Individual-level genotypes for outlier-associated and matched control rare variants were obtained from UKB genotyping callset version 3. Variants in this callset were mapped to the hg19 genome build; therefore, we used the software CrossMap²⁹ to convert genome coordinates from hg19 to hg38 given that GTEx (v8) is mapped to hg38. We restricted variants to the high-confidence set included in the UKB GWAS files described above.

UKB validation cohort

We defined a non-overlapping UKB cohort separate from the individuals included in the GWAS described above (see UKB data). Using the self-identified non-British White labels that were reported in the UKB metadata, we first inferred a larger cohort of predicted non-British White individuals by using the first and second genotype principal components. All individuals without a self-reported ethnic identity that were within +/−3 SD of the calculated mean principal component 1 (PC1) and principal component 2 (PC2) values were inferred to be non-British White. All self-reported non-British White individuals that fell out of this range were excluded. We found that the BMI PRS distribution of this non-British White cohort did not differ significantly from a normal distribution (Shapiro-Wilk normality test; p = 0.2774), suggesting that the PRS generalizes well to this cohort. We further obtained the plate and well information for all individuals included in the UKB GWAS described above by using the “european_samples.tsv” file available from the Neale Lab server (see data and code availability), as well as for all individuals in our non-British White cohort. We removed any individuals who appeared in the intersecting set.

Million Veteran Program (MVP) validation cohort

DNA extracted from individual blood samples were genotyped with a customized Affymetrix Axiom biobank array, the MVP 1.0 Genotyping Array. The array was enriched for both common and rare genetic variants of clinical significance in different ethnic backgrounds. Quality-control procedures used to assign ancestry, remove low-quality samples and variants, and perform genotype imputation to the 1000 Genomes reference panel were previously described.³⁰ Individuals related more than second-degree cousins were excluded.

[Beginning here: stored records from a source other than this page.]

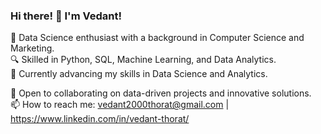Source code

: ### Hi there! 👋 I'm Vedant!

🚀 Data Science enthusiast with a background in Computer Science and Marketing.  
🔍 Skilled in Python, SQL, Machine Learning, and Data Analytics.  
🌱 Currently advancing my skills in Data Science and Analytics.

🤝 Open to collaborating on data-driven projects and innovative solutions.  
📫 How to reach me: vedant2000thorat@gmail.com | https://www.linkedin.com/in/vedant-thorat/

<!---
Vedant Thorat is a ✨ special ✨ repository because its `README.md` (this file) appears on your GitHub profile.
You can click the Preview link to take a look at your changes.
--->

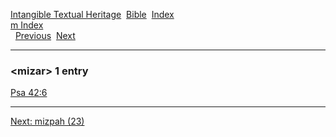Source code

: [Intangible Textual Heritage](../../index)  [Bible](../index) 
[Index](index)   
[m Index](_m_)  
  [Previous](c07502)  [Next](c07504) 

------------------------------------------------------------------------

### &lt;mizar&gt; 1 entry

[Psa 42:6](../kjv/psa042.htm#006)  

------------------------------------------------------------------------

[Next: mizpah (23)](c07504)
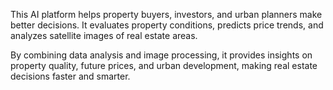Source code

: This AI platform helps property buyers, investors, and urban planners make better decisions. It evaluates property conditions, predicts price trends, and analyzes satellite images of real estate areas.

By combining data analysis and image processing, it provides insights on property quality, future prices, and urban development, making real estate decisions faster and smarter.
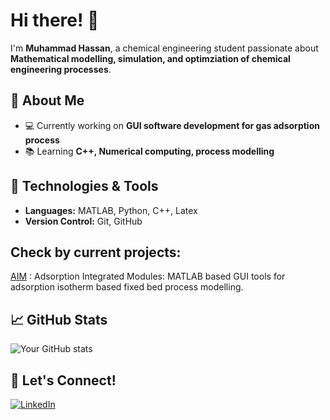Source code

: # Hi there! 👋

I'm **Muhammad Hassan**, a chemical engineering student passionate about **Mathematical modelling, simulation, and optimziation of chemical engineering processes**.  

## 🔹 About Me
- 💻 Currently working on **GUI software development for gas adsorption process**
- 📚 Learning **C++, Numerical computing, process modelling**

## 🔧 Technologies & Tools
- **Languages:** MATLAB, Python, C++, Latex
- **Version Control:** Git, GitHub

## Check by current projects:
[AIM](https://github.com/Chung-Research-Group/AIM) : Adsorption Integrated Modules: MATLAB based GUI tools for adsorption isotherm based fixed bed process modelling.

## 📈 GitHub Stats
![Your GitHub stats](https://github-readme-stats.vercel.app/api?username=hassan-azizi&show_icons=true&theme=dark)

## 🔗 Let's Connect!
[![LinkedIn](https://img.shields.io/badge/LinkedIn-Profile-blue?style=flat&logo=linkedin)](https://www.linkedin.com/in/mhassanazizi/)  


<!---
hassan-azizi/hassan-azizi is a ✨ special ✨ repository because its `README.md` (this file) appears on your GitHub profile.
You can click the Preview link to take a look at your changes.
--->

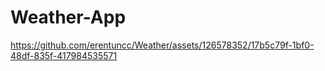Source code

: # Weather-App
https://github.com/erentuncc/Weather/assets/126578352/17b5c79f-1bf0-48df-835f-417984535571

We conducted HARE (harmonized ancestry and race/ethnicity) analysis by using race/ethnicity information from MVP participants.³¹ Genotyped MVP participants are assigned into one of the four HARE groups (Hispanic, non-Hispanic White, non-Hispanic Black, and non-Hispanic Asian) and “other.” The analysis is based on a machine-learning algorithm, which integrates race/ethnicity information from MVP baseline survey and high-density genetic variation data. Trans-ethnic, and ethnicity-specific principal-component analyses were performed with flashPCA.³² BMI was calculated as average BMI with all measurements within a 3-year window around the date of MVP enrollment (i.e., 1.5 years before/after the date of enrollment), excluding height measurements that were >3 in or weight measurements that were >60 lbs from the average of each participant.

Genetic association with BMI in the MVP cohort was examined among 217,980 non-Hispanic White participants. Given differences between MVP and UKB in genotyping array and imputation, we could include 57,686 outlier-associated variants in the independent outlier gene count (IOGC) score calculation for MVP—65.6% of the total outlier-associated variant set. As a result of data access restrictions, we were unable to calculate PRSs in MVP.

Identifying rare variants associated with GTEx gene expression outliers and non-outliers

To link rare variants to expression outliers, we used the processed RNA-seq data (see GTEx v8 data) for each tissue and identified individuals passing a defined absolute Z score expression level for a given gene (abs(Z score) ≥ 2). We also identified the set of individuals with non-outlier gene expression, defined as abs(Z score) < 1 for a given gene and tissue. We retained only the genes with at least one outlier individual. From the set of variants identified in outlier individuals, we removed variants that were observed in any individual not passing the defined absolute Z score threshold in any tissue. We further removed any variants linked to inconsistent outlier directions in the same gene (e.g., under-expression in one outlier individual and over-expression in another). For the set of variants identified in non-outlier individuals, we defined a corresponding set of matching variants on the basis of the CADD score and gnomAD MAF of outlier variants in the same gene and tissue. For CADD, we required a match within a +/−1 window. For gnomAD MAF, we required a match within 0.1% of outlier variant gnomAD MAF (for example, for an outlier variant with gnomAD MAF of 0.3%, the match window would be 0.2%–0.4%). We subsequently confirmed there was no difference in local linkage disequilibrium (LD) for outlier and matched non-outlier variants. For analyses integrating PRSs, we further subset the list of outlier-associated and non-variants mapping to genes containing ≥1 PRS variant.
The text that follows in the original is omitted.